Meta's MusicGen can generate short new pieces of music based on text prompts, which can optionally be aligned to an existing melody.
Like most language models today, MusicGen is based on a Transformer model. Just as a language model predicts the next characters in a sentence, MusicGen predicts the next section in a piece of music.
The researchers decompose the audio data into smaller components using Meta's EnCodec audio tokenizer. As a single-stage model that processes tokens in parallel, MusicGen is fast and efficient.
The team used 20,000 hours of licensed music for training. In particular, they relied on an internal dataset of 10,000 high-quality music tracks, as well as music data from Shutterstock and Pond5.

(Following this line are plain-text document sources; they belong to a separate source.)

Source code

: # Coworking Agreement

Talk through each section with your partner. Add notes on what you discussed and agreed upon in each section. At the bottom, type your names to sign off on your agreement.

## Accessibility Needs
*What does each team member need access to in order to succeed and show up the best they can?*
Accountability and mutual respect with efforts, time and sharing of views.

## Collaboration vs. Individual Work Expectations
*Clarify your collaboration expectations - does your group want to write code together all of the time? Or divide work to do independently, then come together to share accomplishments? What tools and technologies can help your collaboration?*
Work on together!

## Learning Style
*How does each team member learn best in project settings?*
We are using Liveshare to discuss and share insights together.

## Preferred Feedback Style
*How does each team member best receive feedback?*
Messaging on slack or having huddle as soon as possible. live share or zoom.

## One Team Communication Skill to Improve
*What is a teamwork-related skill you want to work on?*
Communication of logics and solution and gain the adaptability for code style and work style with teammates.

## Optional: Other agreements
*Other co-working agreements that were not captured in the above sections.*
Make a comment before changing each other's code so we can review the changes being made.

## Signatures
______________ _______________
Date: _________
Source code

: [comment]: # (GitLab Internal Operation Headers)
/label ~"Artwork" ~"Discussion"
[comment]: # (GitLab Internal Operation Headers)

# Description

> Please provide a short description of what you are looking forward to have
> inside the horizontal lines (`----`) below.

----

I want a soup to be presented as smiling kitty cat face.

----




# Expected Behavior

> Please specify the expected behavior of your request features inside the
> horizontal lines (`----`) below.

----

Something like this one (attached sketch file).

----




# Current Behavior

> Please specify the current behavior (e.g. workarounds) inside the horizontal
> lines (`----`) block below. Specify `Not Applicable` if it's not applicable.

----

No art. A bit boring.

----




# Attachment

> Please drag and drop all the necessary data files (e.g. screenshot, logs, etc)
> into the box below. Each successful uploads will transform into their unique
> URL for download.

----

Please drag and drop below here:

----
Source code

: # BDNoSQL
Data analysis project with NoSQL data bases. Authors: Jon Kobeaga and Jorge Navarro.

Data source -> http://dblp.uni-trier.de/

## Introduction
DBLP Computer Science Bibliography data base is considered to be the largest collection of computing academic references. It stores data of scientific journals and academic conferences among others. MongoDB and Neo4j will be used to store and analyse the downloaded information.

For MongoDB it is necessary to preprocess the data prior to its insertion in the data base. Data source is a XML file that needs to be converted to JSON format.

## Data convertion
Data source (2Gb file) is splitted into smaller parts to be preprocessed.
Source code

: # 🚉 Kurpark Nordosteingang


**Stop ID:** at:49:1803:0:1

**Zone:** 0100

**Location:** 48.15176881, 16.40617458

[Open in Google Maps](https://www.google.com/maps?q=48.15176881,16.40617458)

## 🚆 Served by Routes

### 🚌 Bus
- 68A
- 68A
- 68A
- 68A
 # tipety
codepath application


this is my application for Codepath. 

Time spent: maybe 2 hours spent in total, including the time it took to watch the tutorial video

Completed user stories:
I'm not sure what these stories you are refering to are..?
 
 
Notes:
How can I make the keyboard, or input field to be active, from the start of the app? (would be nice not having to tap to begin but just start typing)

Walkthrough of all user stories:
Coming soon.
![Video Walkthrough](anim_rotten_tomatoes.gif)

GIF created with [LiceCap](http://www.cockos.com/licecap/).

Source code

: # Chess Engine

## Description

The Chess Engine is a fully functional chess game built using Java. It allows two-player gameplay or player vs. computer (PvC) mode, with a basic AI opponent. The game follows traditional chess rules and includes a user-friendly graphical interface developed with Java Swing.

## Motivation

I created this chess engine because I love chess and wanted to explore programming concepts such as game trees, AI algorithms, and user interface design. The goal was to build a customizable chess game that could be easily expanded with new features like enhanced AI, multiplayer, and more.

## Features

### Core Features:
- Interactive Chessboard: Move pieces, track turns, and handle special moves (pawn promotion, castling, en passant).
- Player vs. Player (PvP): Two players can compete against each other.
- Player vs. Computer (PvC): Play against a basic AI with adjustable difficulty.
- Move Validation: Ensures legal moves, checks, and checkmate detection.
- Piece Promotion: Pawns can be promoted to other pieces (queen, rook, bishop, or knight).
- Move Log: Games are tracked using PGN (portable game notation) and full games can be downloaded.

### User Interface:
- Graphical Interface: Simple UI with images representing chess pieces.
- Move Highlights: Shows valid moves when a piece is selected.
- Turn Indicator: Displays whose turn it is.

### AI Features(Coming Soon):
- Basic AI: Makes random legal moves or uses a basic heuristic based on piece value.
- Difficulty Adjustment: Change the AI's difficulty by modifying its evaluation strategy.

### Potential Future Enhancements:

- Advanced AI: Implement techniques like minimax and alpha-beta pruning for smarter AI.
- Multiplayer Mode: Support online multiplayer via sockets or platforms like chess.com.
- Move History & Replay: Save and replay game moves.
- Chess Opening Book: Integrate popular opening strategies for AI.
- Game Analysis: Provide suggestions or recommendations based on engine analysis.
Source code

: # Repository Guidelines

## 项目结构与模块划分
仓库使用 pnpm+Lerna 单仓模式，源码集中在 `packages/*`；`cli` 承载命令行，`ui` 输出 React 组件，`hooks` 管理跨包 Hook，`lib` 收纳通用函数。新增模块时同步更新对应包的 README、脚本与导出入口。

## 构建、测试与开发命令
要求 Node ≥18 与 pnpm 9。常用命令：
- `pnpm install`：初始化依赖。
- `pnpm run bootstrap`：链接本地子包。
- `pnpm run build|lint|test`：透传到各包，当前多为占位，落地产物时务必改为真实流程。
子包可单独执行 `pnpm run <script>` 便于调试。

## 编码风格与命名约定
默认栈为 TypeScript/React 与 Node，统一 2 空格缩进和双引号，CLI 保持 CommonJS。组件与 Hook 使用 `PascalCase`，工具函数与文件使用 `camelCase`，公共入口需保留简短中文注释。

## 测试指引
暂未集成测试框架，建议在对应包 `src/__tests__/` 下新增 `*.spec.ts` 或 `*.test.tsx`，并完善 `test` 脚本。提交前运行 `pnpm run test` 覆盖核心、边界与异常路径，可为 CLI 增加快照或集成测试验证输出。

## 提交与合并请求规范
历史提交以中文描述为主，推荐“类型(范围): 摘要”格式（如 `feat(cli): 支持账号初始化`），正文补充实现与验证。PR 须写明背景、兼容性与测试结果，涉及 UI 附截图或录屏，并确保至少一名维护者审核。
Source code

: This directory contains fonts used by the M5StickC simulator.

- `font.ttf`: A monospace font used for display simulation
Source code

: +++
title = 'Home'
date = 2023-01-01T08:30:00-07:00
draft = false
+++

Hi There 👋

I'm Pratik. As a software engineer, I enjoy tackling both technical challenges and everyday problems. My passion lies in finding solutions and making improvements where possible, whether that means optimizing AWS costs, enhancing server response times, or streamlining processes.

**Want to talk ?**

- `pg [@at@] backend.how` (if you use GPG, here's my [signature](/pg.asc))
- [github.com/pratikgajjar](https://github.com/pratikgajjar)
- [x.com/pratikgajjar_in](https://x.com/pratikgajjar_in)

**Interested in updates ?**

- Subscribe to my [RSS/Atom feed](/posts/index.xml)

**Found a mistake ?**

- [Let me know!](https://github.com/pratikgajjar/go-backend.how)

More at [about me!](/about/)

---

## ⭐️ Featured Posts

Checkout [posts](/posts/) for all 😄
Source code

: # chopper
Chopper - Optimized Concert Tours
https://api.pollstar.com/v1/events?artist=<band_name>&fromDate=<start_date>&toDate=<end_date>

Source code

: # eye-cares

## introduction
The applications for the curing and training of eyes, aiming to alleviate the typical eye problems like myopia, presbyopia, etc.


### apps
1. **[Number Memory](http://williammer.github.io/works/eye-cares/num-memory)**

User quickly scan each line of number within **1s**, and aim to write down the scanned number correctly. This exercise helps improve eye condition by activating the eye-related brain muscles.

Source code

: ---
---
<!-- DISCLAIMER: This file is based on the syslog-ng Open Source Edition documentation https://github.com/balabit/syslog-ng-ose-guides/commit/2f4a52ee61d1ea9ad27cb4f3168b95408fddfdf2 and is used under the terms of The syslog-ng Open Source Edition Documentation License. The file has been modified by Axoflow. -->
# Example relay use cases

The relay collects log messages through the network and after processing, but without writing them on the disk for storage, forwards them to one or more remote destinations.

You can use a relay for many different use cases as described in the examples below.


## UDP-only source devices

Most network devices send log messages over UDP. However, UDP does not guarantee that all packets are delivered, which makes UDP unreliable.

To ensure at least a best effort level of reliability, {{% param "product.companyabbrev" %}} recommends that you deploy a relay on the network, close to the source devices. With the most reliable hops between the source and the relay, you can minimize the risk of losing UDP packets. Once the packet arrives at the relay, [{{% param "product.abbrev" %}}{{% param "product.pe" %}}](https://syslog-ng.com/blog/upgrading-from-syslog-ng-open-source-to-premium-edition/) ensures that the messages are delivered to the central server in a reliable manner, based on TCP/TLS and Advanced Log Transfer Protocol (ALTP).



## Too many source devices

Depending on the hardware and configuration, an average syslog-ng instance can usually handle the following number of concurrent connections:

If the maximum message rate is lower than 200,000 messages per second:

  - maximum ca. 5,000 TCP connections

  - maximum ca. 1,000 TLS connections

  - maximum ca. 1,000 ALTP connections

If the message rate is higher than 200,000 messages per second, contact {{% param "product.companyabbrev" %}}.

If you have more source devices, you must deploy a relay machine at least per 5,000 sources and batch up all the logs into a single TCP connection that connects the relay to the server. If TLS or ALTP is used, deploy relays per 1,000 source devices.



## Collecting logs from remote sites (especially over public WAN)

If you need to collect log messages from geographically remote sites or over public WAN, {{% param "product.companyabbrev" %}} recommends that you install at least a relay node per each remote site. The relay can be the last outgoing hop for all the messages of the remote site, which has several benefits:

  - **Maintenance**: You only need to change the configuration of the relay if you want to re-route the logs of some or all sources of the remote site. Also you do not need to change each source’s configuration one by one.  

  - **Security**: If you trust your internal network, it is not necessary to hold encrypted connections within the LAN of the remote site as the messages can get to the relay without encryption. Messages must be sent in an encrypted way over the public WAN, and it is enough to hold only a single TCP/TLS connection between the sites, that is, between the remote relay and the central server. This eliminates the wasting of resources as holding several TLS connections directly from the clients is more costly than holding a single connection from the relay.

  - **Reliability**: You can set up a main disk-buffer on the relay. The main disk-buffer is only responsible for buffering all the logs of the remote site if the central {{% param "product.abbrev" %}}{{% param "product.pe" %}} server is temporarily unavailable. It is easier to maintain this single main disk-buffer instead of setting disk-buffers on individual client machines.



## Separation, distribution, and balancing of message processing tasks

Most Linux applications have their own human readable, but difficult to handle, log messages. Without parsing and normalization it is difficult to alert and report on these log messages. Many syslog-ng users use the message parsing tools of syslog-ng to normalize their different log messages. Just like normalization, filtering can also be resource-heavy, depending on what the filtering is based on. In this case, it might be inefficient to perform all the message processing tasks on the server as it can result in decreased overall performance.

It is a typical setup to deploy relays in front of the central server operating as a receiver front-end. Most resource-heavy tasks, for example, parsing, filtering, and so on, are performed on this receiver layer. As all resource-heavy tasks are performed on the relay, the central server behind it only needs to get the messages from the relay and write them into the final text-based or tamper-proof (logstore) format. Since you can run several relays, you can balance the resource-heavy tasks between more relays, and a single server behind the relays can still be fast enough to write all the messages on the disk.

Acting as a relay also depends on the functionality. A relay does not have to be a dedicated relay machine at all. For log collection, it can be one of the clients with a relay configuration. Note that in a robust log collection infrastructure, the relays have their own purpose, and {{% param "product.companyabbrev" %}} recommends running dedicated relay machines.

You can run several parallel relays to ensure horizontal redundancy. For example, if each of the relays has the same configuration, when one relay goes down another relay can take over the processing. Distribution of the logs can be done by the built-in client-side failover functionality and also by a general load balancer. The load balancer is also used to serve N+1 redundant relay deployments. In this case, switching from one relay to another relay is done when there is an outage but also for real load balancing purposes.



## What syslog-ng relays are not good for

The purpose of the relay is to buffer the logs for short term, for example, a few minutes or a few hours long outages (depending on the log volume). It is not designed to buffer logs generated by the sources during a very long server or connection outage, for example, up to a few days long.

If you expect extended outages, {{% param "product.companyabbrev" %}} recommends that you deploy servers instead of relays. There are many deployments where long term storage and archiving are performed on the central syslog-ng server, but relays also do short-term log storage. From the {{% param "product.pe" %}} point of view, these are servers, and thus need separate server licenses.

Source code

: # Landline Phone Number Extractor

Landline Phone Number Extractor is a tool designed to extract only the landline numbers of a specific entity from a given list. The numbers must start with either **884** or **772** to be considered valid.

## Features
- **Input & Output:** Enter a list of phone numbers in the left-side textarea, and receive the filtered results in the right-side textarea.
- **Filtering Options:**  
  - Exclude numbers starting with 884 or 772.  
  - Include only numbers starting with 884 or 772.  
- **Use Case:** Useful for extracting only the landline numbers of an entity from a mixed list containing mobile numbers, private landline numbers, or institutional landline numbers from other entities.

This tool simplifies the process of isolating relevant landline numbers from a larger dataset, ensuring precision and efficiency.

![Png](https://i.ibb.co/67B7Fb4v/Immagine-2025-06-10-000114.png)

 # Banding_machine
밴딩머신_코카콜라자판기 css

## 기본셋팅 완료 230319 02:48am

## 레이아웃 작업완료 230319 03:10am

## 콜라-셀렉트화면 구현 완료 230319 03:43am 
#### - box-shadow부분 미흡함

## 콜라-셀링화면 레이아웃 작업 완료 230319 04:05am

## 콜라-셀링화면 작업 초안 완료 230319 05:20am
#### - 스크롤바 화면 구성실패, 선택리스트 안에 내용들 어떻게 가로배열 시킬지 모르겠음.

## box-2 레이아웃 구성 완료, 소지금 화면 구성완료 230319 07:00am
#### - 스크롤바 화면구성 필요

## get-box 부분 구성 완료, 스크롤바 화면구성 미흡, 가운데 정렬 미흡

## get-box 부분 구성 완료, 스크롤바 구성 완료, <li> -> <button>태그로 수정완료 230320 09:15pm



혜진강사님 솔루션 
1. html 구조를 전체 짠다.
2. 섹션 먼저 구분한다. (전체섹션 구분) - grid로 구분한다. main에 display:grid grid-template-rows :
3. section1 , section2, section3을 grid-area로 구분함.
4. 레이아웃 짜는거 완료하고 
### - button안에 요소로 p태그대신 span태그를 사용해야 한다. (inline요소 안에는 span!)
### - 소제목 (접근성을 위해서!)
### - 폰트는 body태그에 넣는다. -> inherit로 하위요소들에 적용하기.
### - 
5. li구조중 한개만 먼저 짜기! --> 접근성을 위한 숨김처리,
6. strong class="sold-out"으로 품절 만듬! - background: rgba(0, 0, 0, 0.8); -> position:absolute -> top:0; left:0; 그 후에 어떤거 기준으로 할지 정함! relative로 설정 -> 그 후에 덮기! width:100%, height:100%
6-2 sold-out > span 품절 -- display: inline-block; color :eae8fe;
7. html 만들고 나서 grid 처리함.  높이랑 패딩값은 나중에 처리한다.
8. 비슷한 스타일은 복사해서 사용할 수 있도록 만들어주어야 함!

MusicGen can handle both text and music prompts
In addition to the efficiency of the architecture and the speed of generation, MusicGen is unique in its ability to handle both text and music prompts. The text sets the basic style, which then matches the melody in the audio file.
For example, if you combine the text prompt "a light and cheerful EDM track with syncopated drums, airy pads and strong emotions, tempo: 130 BPM" with the melody of Bach's world-famous "Toccata and Fugue in D Minor (BWV 565)", the following piece of music can be generated.
You can't precisely control the orientation to the melody, e.g., to hear a melody in different styles. It only serves as a rough guideline for the generation and is not exactly reflected in the output.
MusicGen just ahead of Google's MusicLM
The authors of the study ran tests on three versions of their model at different sizes: 300 million (300M), 1.5 billion (1.5B), and 3.3 billion (3.3B) parameters. They found that the larger models produced higher quality audio, but the 1.5 billion parameter model was rated best by humans. The 3.3 billion parameter model, on the other hand, is better at accurately matching text input and audio output.
Compared to other music models such as Riffusion, Mousai, MusicLM, and Noise2Music, MusicGen performs better on both objective and subjective metrics that test how well the music matches the lyrics and how plausible the composition is. Overall, the models are just above the level of Google's MusicLM.
Meta has released the code and models as open source on Github, and commercial use is permitted. A demo is available on Huggingface.